Parks, currently closed, will remain out of bounds.
The government’s cautious approach comes as the effect of the coronavirus pandemic appears to be lessening in Spain, with fewer daily deaths reported.
But it still has the highest level of coronavirus-linked cases in Europe, now totalling over 200,000.
“We have to be very clear, children will be able to go out from Monday onwards, but it won’t be to play,” Spain’s health emergency chief, Fernando Simon, said on Monday.
To date, direct consequences for Spain’s youngest generations are relatively minimal.
As of April 20, only 1 percent of all confirmed male cases and 0.9 percent of all female cases were under 19, and there were no recorded fatalities.
Last week Maria Ordabas, head of Epidemiology in the Community of Madrid’s health services, urged greater reflection on “the role children have in transmitting the illness”.
A recent update from the Spanish Ministry of Health suggested that confinement could have contributed to the lower rates of infection among minors.
However, since March 24, hundreds of Spanish medical professionals have signed an open letter to PM Sanchez requesting that children’s rights should not be ignored in the coronavirus debate.
The mayor of Barcelona, Ada Colau, herself a mother, posted a heartfelt Facebook message to “free the children”.
“We’ve been handling it pretty well, we’re trying to keep organised and so on. But there’s still a lot of anxiety and distress and each time a couple of weeks is added to the lockdown, the sense of being overwhelmed is greater,” said Esgueva Sanz, the father of two.

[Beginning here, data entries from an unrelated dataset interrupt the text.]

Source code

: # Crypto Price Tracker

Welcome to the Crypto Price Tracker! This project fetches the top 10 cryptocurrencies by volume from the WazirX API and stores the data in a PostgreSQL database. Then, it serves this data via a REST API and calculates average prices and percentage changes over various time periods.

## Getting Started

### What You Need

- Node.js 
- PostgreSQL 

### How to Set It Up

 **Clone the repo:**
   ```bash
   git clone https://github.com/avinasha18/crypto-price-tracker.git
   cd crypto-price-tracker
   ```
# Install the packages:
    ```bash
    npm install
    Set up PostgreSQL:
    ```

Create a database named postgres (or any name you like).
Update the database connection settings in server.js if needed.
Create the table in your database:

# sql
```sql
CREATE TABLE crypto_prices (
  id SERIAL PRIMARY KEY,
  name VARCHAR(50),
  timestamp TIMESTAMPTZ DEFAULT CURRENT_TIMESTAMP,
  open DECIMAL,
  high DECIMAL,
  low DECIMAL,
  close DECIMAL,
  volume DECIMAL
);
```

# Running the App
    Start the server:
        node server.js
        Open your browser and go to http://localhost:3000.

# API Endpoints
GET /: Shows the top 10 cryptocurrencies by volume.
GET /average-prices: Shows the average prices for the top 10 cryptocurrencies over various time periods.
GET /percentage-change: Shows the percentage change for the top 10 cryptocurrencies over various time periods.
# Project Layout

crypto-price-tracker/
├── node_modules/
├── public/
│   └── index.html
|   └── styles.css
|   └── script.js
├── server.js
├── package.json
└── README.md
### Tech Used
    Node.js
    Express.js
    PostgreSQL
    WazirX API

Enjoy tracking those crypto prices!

Francesca Martin Garcia, a child psychologist and director of one of southern Spain’s foremost mental health centres said: “Children with stable families won’t notice the effects long term. But for those in conflictive situations, it can cause more severe damage, cases of anxiety, depression and so on.
“I’ve also had a lot of calls from parents with custody issues. Then there are possible cases of aggression and abuse, and right now there’s almost no way out of that.”
As for fears that children could raise levels of contagion, Martin Garcia argued that they could be addressed by “giving children information they need about the situation, safety protocols about minimising risks, and so on.
“Children can adapt a lot more quickly than adults and in many ways they are more responsible.”
The government is expected to announce the specific details this week, against a backdrop of a rising political storm over police handling of fake news.
On Sunday, a top director of the Guardia Civil police force said when monitoring hoax stories, the aim should be to “minimise negativity towards the government’s handling of the crisis”.
Interior Minister Fernando Grande-Marlaska subsequently said the police chief had “misspoken”.
The fallout, including the emergence of a police email seemingly confirming the order, has led to concerns about press freedom.